You still buy several gifts from Amazon, though, as you go about acquiring Christmas presents. There’s just nowhere else that can get them to you in time, much less actually has what you want. Most places that might have been able to do that at one point have buckled under Amazon’s greater financial weight. Just like the local post office that’s been marking packages as delivered because they don’t have the staff to deliver everything on Amazon’s promised day. They need to cheat so that they’re not penalized for failing to make good on the contracts their superiors have signed with the cross-industry giant that is Amazon.

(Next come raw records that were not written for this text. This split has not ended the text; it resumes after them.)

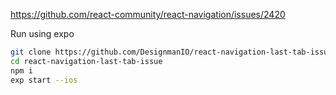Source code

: https://github.com/react-community/react-navigation/issues/2420

Run using expo
```bash
git clone https://github.com/DesignmanIO/react-navigation-last-tab-issue.git
cd react-navigation-last-tab-issue
npm i
exp start --ios
```
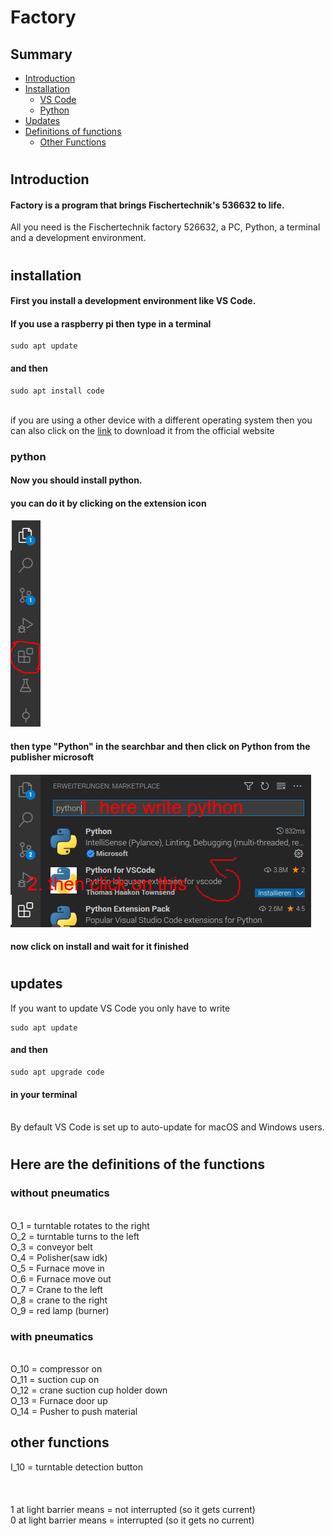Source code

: # Factory

## Summary
* [Introduction](#Introduction)
* [Installation](#installation)
     * [VS Code](#First-you-install-a-development-environment-like-VS-Code.)
     * [Python](#python)
* [Updates](#updates)
* [Definitions of functions](#Here-are-the-definitions-of-the-functions)
     * [Other Functions](#other-functions)

#
## Introduction

#### Factory is a program that brings Fischertechnik's 536632 to life.

All you need is the Fischertechnik factory 526632, a PC, Python, a terminal and a development environment.

#
## installation

#### First you install a development environment like VS Code.
#### If you use a raspberry pi then type in a terminal

```
sudo apt update
```
#### and then
```
sudo apt install code
```

\
if you are using a other device with a different operating system then you can also click on the [link](https://code.visualstudio.com/download) to download it from the official website

### python


#### Now you should install python.

#### you can do it by clicking on the extension icon

<img src="images/erweiterungssymbol.png"
     style="float: ; margin-top: 0px;" />



#### then type "Python" in the searchbar and then click on Python from the publisher microsoft



<img src="images/pythonsearchbar.png"
     style="float: ; margin-top: 0px;" />

#### now click on install and wait for it finished

#
## updates

If you want to update VS Code you only have to write

```
sudo apt update
```
#### and then
```
sudo apt upgrade code
```

#### in your terminal

\
By default VS Code is set up to auto-update for macOS and Windows users.


#
## Here are the definitions of the functions


### without pneumatics
\
O_1 = turntable rotates to the right\
O_2 = turntable turns to the left\
O_3 = conveyor belt\
O_4 = Polisher(saw idk)\
O_5 = Furnace move in\
O_6 = Furnace move out\
O_7 = Crane to the left\
O_8 = crane to the right\
O_9 = red lamp (burner)

### with pneumatics
\
O_10 = compressor on\
O_11 = suction cup on\
O_12 = crane suction cup holder down\
O_13 = Furnace door up\
O_14 = Pusher to push material
## other functions
I_10 = turntable detection button\
\
\
\
1 at light barrier means = not interrupted (so it gets current)\
0 at light barrier means = interrupted (so it gets no current)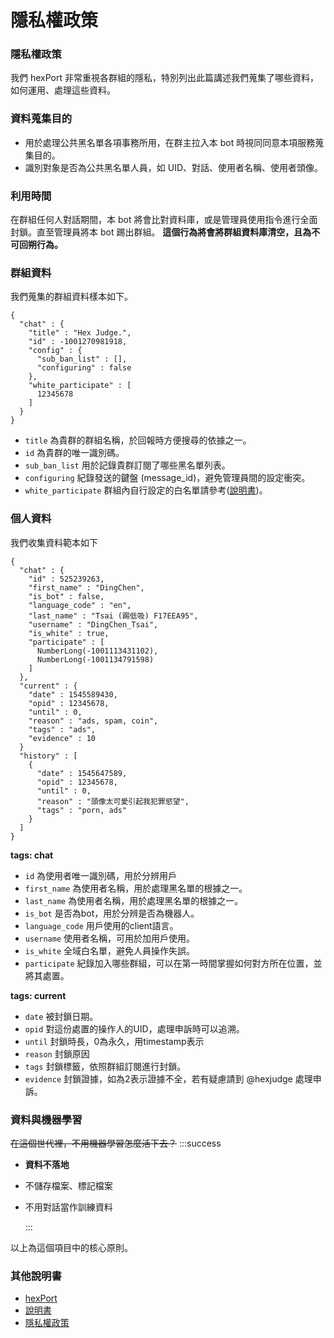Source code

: # 隱私權政策

### 隱私權政策

我們 hexPort 非常重視各群組的隱私，特別列出此篇講述我們蒐集了哪些資料，如何運用、處理這些資料。

### 資料蒐集目的

* 用於處理公共黑名單各項事務所用，在群主拉入本 bot 時視同同意本項服務蒐集目的。
* 識別對象是否為公共黑名單人員，如 UID、對話、使用者名稱、使用者頭像。

### 利用時間

在群組任何人對話期間，本 bot 將會比對資料庫，或是管理員使用指令進行全面封鎖。直至管理員將本 bot 踢出群組。 **這個行為將會將群組資料庫清空，且為不可回朔行為。**

### 群組資料

我們蒐集的群組資料樣本如下。

```text
{
  "chat" : {
    "title" : "Hex Judge.",
    "id" : -1001270981918,
    "config" : {
      "sub_ban_list" : [],
      "configuring" : false
    },
    "white_participate" : [ 
      12345678
    ]
  }
}
```

* `title` 為貴群的群組名稱，於回報時方便搜尋的依據之一。
* `id` 為貴群的唯一識別碼。
* `sub_ban_list` 用於記錄貴群訂閱了哪些黑名單列表。
* `configuring` 紀錄發送的鍵盤 \(message\_id\)，避免管理員間的設定衝突。
* `white_participate` 群組內自行設定的白名單請參考\([說明書](/s/r181mM-b4)\)。

### 個人資料

我們收集資料範本如下

```text
{
  "chat" : {
    "id" : 525239263,
    "first_name" : "DingChen",
    "is_bot" : false,
    "language_code" : "en",
    "last_name" : "Tsai (踢低吸) F17EEA95",
    "username" : "DingChen_Tsai",
    "is_white" : true,
    "participate" : [ 
      NumberLong(-1001113431102), 
      NumberLong(-1001134791598)
    ]
  },
  "current" : {
    "date" : 1545589430,
    "opid" : 12345678,
    "until" : 0,
    "reason" : "ads, spam, coin",
    "tags" : "ads",
    "evidence" : 10
  }
  "history" : [ 
    {
      "date" : 1545647589,
      "opid" : 12345678,
      "until" : 0,
      "reason" : "頭像太可愛引起我犯罪慾望",
      "tags" : "porn, ads"
    }
  ]
}
```

**tags: chat**

* `id` 為使用者唯一識別碼，用於分辨用戶
* `first_name` 為使用者名稱，用於處理黑名單的根據之一。
* `last_name` 為使用者名稱，用於處理黑名單的根據之一。
* `is_bot` 是否為bot，用於分辨是否為機器人。
* `language_code` 用戶使用的client語言。
* `username` 使用者名稱，可用於加用戶使用。
* `is_white` 全域白名單，避免人員操作失誤。
* `participate` 紀錄加入哪些群組，可以在第一時間掌握如何對方所在位置，並將其處置。

**tags: current**

* `date` 被封鎖日期。
* `opid` 對這份處置的操作人的UID，處理申訴時可以追溯。
* `until` 封鎖時長，0為永久，用timestamp表示
* `reason` 封鎖原因
* `tags` 封鎖標籤，依照群組訂閱進行封鎖。
* `evidence` 封鎖證據，如為2表示證據不全，若有疑慮請到 @hexjudge 處理申訴。

### 資料與機器學習

~~在這個世代裡，不用機器學習怎麼活下去？~~ :::success

* **資料不落地**
* 不儲存檔案、標記檔案
* 不用對話當作訓練資料

  :::

以上為這個項目中的核心原則。

### 其他說明書

* [hexPort](/s/HJh4WBkp7)
* [說明書](/s/r181mM-b4)
* [隱私權政策](/s/S1rfvMWW4)

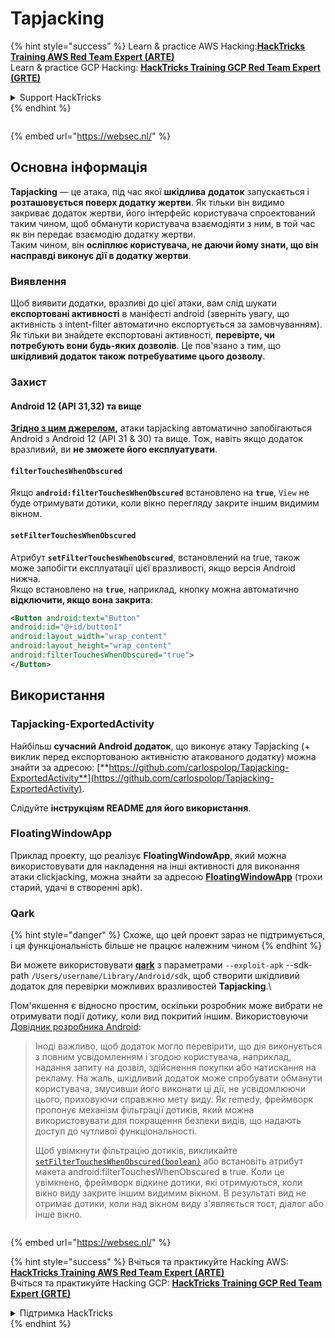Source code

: # Tapjacking

{% hint style="success" %}
Learn & practice AWS Hacking:<img src="/.gitbook/assets/arte.png" alt="" data-size="line">[**HackTricks Training AWS Red Team Expert (ARTE)**](https://training.hacktricks.xyz/courses/arte)<img src="/.gitbook/assets/arte.png" alt="" data-size="line">\
Learn & practice GCP Hacking: <img src="/.gitbook/assets/grte.png" alt="" data-size="line">[**HackTricks Training GCP Red Team Expert (GRTE)**<img src="/.gitbook/assets/grte.png" alt="" data-size="line">](https://training.hacktricks.xyz/courses/grte)

<details>

<summary>Support HackTricks</summary>

* Check the [**subscription plans**](https://github.com/sponsors/carlospolop)!
* **Join the** 💬 [**Discord group**](https://discord.gg/hRep4RUj7f) or the [**telegram group**](https://t.me/peass) or **follow** us on **Twitter** 🐦 [**@hacktricks\_live**](https://twitter.com/hacktricks\_live)**.**
* **Share hacking tricks by submitting PRs to the** [**HackTricks**](https://github.com/carlospolop/hacktricks) and [**HackTricks Cloud**](https://github.com/carlospolop/hacktricks-cloud) github repos.

</details>
{% endhint %}

<figure><img src="https://pentest.eu/RENDER_WebSec_10fps_21sec_9MB_29042024.gif" alt=""><figcaption></figcaption></figure>

{% embed url="https://websec.nl/" %}


## **Основна інформація**

**Tapjacking** — це атака, під час якої **шкідлива** **додаток** запускається і **розташовується поверх додатку жертви**. Як тільки він видимо закриває додаток жертви, його інтерфейс користувача спроектований таким чином, щоб обманути користувача взаємодіяти з ним, в той час як він передає взаємодію додатку жертви.\
Таким чином, він **осліплює користувача, не даючи йому знати, що він насправді виконує дії в додатку жертви**.

### Виявлення

Щоб виявити додатки, вразливі до цієї атаки, вам слід шукати **експортовані активності** в маніфесті android (зверніть увагу, що активність з intent-filter автоматично експортується за замовчуванням). Як тільки ви знайдете експортовані активності, **перевірте, чи потребують вони будь-яких дозволів**. Це пов'язано з тим, що **шкідливий додаток також потребуватиме цього дозволу**.

### Захист

#### Android 12 (API 31,32) та вище

[**Згідно з цим джерелом**](https://www.geeksforgeeks.org/tapjacking-in-android/)**,** атаки tapjacking автоматично запобігаються Android з Android 12 (API 31 & 30) та вище. Тож, навіть якщо додаток вразливий, ви **не зможете його експлуатувати**.

#### `filterTouchesWhenObscured`

Якщо **`android:filterTouchesWhenObscured`** встановлено на **`true`**, `View` не буде отримувати дотики, коли вікно перегляду закрите іншим видимим вікном.

#### **`setFilterTouchesWhenObscured`**

Атрибут **`setFilterTouchesWhenObscured`**, встановлений на true, також може запобігти експлуатації цієї вразливості, якщо версія Android нижча.\
Якщо встановлено на **`true`**, наприклад, кнопку можна автоматично **відключити, якщо вона закрита**:
```xml
<Button android:text="Button"
android:id="@+id/button1"
android:layout_width="wrap_content"
android:layout_height="wrap_content"
android:filterTouchesWhenObscured="true">
</Button>
```
## Використання

### Tapjacking-ExportedActivity

Найбільш **сучасний Android додаток**, що виконує атаку Tapjacking (+ виклик перед експортованою активністю атакованого додатку) можна знайти за адресою: [**https://github.com/carlospolop/Tapjacking-ExportedActivity**](https://github.com/carlospolop/Tapjacking-ExportedActivity).

Слідуйте **інструкціям README для його використання**.

### FloatingWindowApp

Приклад проекту, що реалізує **FloatingWindowApp**, який можна використовувати для накладення на інші активності для виконання атаки clickjacking, можна знайти за адресою [**FloatingWindowApp**](https://github.com/aminography/FloatingWindowApp) (трохи старий, удачі в створенні apk).

### Qark

{% hint style="danger" %}
Схоже, що цей проект зараз не підтримується, і ця функціональність більше не працює належним чином
{% endhint %}

Ви можете використовувати [**qark**](https://github.com/linkedin/qark) з параметрами `--exploit-apk` --sdk-path `/Users/username/Library/Android/sdk`, щоб створити шкідливий додаток для перевірки можливих вразливостей **Tapjacking**.\

Пом'якшення є відносно простим, оскільки розробник може вибрати не отримувати події дотику, коли вид покритий іншим. Використовуючи [Довідник розробника Android](https://developer.android.com/reference/android/view/View#security):

> Іноді важливо, щоб додаток могло перевірити, що дія виконується з повним усвідомленням і згодою користувача, наприклад, надання запиту на дозвіл, здійснення покупки або натискання на рекламу. На жаль, шкідливий додаток може спробувати обманути користувача, змусивши його виконати ці дії, не усвідомлюючи цього, приховуючи справжню мету виду. Як remedy, фреймворк пропонує механізм фільтрації дотиків, який можна використовувати для покращення безпеки видів, що надають доступ до чутливої функціональності.
>
> Щоб увімкнути фільтрацію дотиків, викликайте [`setFilterTouchesWhenObscured(boolean)`](https://developer.android.com/reference/android/view/View#setFilterTouchesWhenObscured%28boolean%29) або встановіть атрибут макета android:filterTouchesWhenObscured в true. Коли це увімкнено, фреймворк відкине дотики, які отримуються, коли вікно виду закрите іншим видимим вікном. В результаті вид не отримає дотики, коли над вікном виду з'являється тост, діалог або інше вікно.

<figure><img src="https://pentest.eu/RENDER_WebSec_10fps_21sec_9MB_29042024.gif" alt=""><figcaption></figcaption></figure>

{% embed url="https://websec.nl/" %}

{% hint style="success" %}
Вчіться та практикуйте Hacking AWS:<img src="/.gitbook/assets/arte.png" alt="" data-size="line">[**HackTricks Training AWS Red Team Expert (ARTE)**](https://training.hacktricks.xyz/courses/arte)<img src="/.gitbook/assets/arte.png" alt="" data-size="line">\
Вчіться та практикуйте Hacking GCP: <img src="/.gitbook/assets/grte.png" alt="" data-size="line">[**HackTricks Training GCP Red Team Expert (GRTE)**<img src="/.gitbook/assets/grte.png" alt="" data-size="line">](https://training.hacktricks.xyz/courses/grte)

<details>

<summary>Підтримка HackTricks</summary>

* Перевірте [**плани підписки**](https://github.com/sponsors/carlospolop)!
* **Приєднуйтесь до** 💬 [**групи Discord**](https://discord.gg/hRep4RUj7f) або [**групи telegram**](https://t.me/peass) або **слідкуйте** за нами в **Twitter** 🐦 [**@hacktricks\_live**](https://twitter.com/hacktricks\_live)**.**
* **Діліться хакерськими трюками, надсилаючи PR до** [**HackTricks**](https://github.com/carlospolop/hacktricks) та [**HackTricks Cloud**](https://github.com/carlospolop/hacktricks-cloud) репозиторіїв на github.

</details>
{% endhint %}
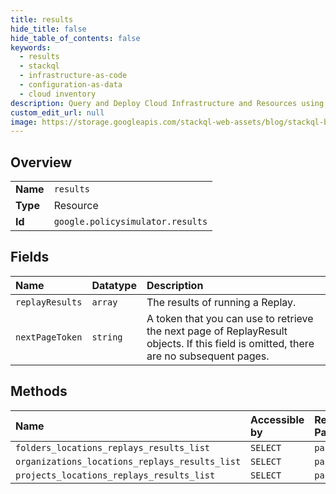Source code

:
 ```yaml
---
title: results
hide_title: false
hide_table_of_contents: false
keywords:
  - results
  - stackql
  - infrastructure-as-code
  - configuration-as-data
  - cloud inventory
description: Query and Deploy Cloud Infrastructure and Resources using SQL
custom_edit_url: null
image: https://storage.googleapis.com/stackql-web-assets/blog/stackql-blog-post-featured-image.png
---
```

  
    

## Overview
<table><tbody>
<tr><td><b>Name</b></td><td><code>results</code></td></tr>
<tr><td><b>Type</b></td><td>Resource</td></tr>
<tr><td><b>Id</b></td><td><code>google.policysimulator.results</code></td></tr>
</tbody></table>

## Fields
| Name | Datatype | Description |
|:-----|:---------|:------------|
| `replayResults` | `array` | The results of running a Replay. |
| `nextPageToken` | `string` | A token that you can use to retrieve the next page of ReplayResult objects. If this field is omitted, there are no subsequent pages. |
## Methods
| Name | Accessible by | Required Params |
|:-----|:--------------|:----------------|
| `folders_locations_replays_results_list` | `SELECT` | `parent` |
| `organizations_locations_replays_results_list` | `SELECT` | `parent` |
| `projects_locations_replays_results_list` | `SELECT` | `parent` |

Christmas attended to, you settle in for the remainder of your evening, alternating between reading, watching TV, or maybe attending to a creative project or two. Even though you’ve made effort to avoid it for just one day, the raging inferno of inequality and corruption has leaked into your life through your friends and through the constant awareness that you are a part of the industrial machine driving your country and your world toward ruin. The only way you could avoid being a part of it is by abandoning modern life entirely and taking up life as a sustenance farmer.
Unfortunately, you can’t do that, as appealing as it sounds at times. Your debt, accrued at the behest of your parents, older relatives, and role models, must be paid back. If it is not paid back by you, then it will burden your parents who, while much better off than you, are still trying to get their financial future back in order after the bubble burst last decade. You know what its like to feel the weight of that debt hanging around your neck, changing the way you make every decision. You wouldn’t wish it on anyone.
Instead, you eat a quiet dinner of something simple and filling, go back to your Netflix subscription and watch it until you feel sufficiently removed from your problems to go to bed. After preparing for bed, you lay back and feel the steel springs shift and twang as you stir beneath the covers. Eventually, you fall asleep after consoling yourself with the thought that maybe tomorrow will be better.